Could anyone help me with figuring out whether removing Batch Normalisation during training will help in generalising the model so that I get similar performance on other machine types as well?

What you’re describing sounds like a perfect case for batch normalization. You’ve stated:

  • The ECG reading can be brand/machine dependent;
  • ECG is provided in raw form from the machine without any normalization;

What you should do is train the model with data from a wide range of machines and most definitely include batch norm layers.

The best corollary I can give you is how our eyesight works. When you go from a dark room to a bright room, your eyes “adjust” to the new light settings. Likewise when you go from a room with a yellow lighting to a blue lighting or full spectrum lighting, everything looks different until our eyes adjust.

Similarly, batchnorm layers are trained to normalize the incoming data into a range that the convolution layers are most effective in.

During training I have data from only 1 machine but I want to improve performance on other machines.
A doctor when shown an ecg from any machine is able to detect the problem as he can adjust his reading according to machine.
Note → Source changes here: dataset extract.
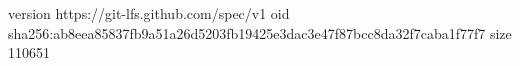 version https://git-lfs.github.com/spec/v1
oid sha256:ab8eea85837fb9a51a26d5203fb19425e3dac3e47f87bcc8da32f7caba1f77f7
size 110651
The model has performance drop.
Some machines can have little higher peaks and lower troughs. Some machines can have some bias in reading. This is only difference which occurs.
Do you still think I should use batch norm to train?

If you’re only training from the data from one machine, then it might not make a difference. So I’m not really clear on what your question is, then.

The doctors who make those adjustments do so through trial and error. It’s a learning process. However, the outputs of a model during inference time are not going to engage in “trial and error” unless you specifically make a trainable layer and pre-program it to fine-tune after a certain number of data samples have accrued.